Kwame Oduro

Personal information
- Date of birth: c. 1985 (age 39–40)
- Place of birth: Accra, Ghana

Team information
- Current team: Oregon State (women) (assistant)

College career
- Years: Team / Apps / (Gls)
- 2003: Houghton College
- 2004–2006: Niagara Purple Eagles

Senior career*
- Years: Team / Apps / (Gls)
- 2007: Cleveland Internationals

Managerial career
- 2009–2010: Nyack College (assistant)
- 2011–2014: Canisius (assistant)
- 2015–2024: St. Bonaventure
- 2025–: Oregon State (women) (assistant)

= Kwame Oduro =

Ghanaian football coach

Kwame Oduro is a Ghanaian college soccer coach, who is currently an assistant coach with the Oregon State Beavers women's soccer team.

==Career==
Oduro was born in Accra and raised in Toronto. He played college soccer at Houghton College and Niagara University. In 2011, he joined the Canisius coaching staff as an assistant. In December 2014, he was hired by St. Bonaventure to be their head coach. He resigned from his position in February of 2025.

Oduro joined the Oregon State Beavers women's program as an assistant coach in 2025.

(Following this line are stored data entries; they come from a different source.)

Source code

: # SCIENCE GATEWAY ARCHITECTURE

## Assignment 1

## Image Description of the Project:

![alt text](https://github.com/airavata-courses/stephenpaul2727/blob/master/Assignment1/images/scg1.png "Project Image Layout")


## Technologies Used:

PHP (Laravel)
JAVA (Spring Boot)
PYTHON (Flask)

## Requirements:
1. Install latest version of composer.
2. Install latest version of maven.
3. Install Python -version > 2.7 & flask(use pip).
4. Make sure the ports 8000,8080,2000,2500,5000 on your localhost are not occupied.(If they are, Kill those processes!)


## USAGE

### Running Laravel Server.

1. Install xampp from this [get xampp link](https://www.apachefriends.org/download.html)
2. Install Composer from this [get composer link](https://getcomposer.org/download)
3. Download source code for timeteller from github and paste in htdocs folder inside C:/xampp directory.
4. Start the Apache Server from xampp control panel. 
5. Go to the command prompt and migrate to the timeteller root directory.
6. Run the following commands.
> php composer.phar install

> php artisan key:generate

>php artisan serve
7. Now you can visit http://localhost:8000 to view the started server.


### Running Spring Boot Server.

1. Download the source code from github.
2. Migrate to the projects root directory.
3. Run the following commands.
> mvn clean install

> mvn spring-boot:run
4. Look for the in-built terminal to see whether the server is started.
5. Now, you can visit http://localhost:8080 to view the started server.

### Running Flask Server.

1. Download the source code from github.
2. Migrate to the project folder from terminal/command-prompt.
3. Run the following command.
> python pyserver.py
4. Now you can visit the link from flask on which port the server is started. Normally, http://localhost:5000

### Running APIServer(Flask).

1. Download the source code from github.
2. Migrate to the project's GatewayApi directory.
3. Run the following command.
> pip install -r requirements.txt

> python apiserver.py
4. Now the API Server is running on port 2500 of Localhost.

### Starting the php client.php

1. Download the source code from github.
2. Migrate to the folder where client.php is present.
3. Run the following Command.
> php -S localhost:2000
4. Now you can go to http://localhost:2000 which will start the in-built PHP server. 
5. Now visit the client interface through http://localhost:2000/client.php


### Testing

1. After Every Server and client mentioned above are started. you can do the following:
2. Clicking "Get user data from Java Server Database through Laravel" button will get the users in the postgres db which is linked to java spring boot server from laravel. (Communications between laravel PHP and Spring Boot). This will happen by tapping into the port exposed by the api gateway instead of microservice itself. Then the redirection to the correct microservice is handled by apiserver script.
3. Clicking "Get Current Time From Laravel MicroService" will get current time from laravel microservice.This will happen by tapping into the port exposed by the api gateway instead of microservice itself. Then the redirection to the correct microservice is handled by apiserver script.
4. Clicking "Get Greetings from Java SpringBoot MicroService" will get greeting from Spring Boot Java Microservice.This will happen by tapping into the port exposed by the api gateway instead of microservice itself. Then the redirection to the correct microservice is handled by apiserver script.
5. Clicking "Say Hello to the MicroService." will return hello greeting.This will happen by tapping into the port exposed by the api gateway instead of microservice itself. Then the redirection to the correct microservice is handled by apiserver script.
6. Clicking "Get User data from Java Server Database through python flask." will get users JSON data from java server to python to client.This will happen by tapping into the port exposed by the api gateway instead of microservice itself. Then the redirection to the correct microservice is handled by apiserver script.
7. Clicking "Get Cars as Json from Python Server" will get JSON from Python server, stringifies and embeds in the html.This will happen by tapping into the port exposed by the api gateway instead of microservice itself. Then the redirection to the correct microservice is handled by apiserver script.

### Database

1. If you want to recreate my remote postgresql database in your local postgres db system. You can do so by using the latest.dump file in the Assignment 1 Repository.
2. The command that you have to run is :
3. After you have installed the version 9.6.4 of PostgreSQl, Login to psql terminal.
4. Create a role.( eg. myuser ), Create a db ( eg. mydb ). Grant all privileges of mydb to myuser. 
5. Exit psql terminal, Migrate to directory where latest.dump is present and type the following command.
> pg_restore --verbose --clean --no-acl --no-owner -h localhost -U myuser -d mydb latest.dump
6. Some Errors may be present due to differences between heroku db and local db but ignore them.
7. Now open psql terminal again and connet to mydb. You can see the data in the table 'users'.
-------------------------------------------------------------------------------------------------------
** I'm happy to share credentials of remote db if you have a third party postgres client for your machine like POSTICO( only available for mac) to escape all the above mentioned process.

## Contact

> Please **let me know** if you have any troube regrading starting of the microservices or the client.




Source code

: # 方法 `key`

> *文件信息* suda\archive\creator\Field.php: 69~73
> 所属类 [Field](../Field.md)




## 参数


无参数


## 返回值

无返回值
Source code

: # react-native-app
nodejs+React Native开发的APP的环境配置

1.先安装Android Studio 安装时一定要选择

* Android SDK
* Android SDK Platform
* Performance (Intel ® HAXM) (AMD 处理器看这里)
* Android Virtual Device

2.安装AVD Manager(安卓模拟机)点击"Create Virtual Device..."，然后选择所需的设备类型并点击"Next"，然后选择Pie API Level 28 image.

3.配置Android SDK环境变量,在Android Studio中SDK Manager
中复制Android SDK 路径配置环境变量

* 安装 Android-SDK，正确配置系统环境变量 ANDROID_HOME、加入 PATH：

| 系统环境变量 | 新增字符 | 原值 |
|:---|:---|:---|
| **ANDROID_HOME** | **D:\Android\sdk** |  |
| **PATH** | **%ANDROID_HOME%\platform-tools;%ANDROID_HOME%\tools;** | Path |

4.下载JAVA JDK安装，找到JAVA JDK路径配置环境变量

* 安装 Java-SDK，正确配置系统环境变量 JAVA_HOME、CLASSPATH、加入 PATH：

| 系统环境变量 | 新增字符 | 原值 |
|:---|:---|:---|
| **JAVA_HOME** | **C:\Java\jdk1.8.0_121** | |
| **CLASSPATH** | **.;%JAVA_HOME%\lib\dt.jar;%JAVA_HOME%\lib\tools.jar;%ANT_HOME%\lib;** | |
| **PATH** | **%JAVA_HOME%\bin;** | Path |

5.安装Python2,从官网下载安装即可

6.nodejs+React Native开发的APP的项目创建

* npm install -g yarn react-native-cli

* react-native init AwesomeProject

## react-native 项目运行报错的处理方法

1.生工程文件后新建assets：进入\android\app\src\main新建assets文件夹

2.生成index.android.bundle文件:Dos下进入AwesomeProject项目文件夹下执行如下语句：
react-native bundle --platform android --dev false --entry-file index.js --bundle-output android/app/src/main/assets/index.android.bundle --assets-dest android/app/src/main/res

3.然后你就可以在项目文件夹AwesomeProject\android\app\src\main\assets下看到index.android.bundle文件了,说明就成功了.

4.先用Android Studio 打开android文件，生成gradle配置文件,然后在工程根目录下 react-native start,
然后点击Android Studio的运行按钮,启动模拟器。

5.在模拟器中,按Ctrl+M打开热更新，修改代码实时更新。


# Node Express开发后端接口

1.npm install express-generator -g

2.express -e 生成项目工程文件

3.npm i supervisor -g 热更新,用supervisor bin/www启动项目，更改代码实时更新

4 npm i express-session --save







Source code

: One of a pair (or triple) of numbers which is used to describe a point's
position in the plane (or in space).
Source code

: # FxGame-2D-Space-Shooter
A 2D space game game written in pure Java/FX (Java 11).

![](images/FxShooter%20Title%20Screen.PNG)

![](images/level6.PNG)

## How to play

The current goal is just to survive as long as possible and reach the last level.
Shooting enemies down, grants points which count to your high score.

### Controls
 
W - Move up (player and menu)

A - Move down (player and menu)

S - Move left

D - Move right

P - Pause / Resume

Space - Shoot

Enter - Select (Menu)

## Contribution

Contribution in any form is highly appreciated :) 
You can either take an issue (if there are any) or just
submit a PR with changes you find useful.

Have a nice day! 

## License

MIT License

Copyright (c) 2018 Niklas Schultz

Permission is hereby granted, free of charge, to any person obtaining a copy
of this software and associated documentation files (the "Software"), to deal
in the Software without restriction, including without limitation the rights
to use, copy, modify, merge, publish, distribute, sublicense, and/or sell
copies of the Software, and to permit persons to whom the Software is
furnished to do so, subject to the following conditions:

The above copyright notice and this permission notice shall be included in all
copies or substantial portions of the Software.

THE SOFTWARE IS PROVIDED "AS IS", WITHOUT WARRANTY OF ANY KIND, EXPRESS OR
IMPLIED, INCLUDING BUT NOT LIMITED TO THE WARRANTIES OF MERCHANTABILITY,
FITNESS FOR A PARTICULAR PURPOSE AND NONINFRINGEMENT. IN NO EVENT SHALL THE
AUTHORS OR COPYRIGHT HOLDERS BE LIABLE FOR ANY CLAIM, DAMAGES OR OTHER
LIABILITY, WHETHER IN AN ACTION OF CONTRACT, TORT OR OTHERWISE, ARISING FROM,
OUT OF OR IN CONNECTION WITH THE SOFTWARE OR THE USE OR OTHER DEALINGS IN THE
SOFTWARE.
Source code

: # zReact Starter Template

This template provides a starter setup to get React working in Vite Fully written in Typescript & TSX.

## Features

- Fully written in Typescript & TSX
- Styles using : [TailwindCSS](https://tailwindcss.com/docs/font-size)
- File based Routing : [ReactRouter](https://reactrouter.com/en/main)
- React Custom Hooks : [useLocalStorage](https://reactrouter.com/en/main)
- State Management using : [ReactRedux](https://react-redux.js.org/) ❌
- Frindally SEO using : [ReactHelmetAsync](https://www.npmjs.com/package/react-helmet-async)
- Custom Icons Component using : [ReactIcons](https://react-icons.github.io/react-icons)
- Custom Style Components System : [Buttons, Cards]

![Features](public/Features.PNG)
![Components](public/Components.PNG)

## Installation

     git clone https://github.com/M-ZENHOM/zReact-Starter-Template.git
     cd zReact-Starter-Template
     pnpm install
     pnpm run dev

== Personal life and education ==
Born in Accra, Ghana until he moved to Toronto, Ontario. In 2007, Oduro earned his bachelor's degree in political science from Niagara. He earned his master's degrees in organizational leadership from Nyack College and sports administration from Canisius. He is now the head coach for the St. Bonaventure Men's Soccer team and also spends time substituting at local high schools.

== Achievements ==
Oduro is a two-time MAAC All-Academic Team honoree and 2005 ESPN The Magazine. All MAAC Team. Academic All-District Second Team.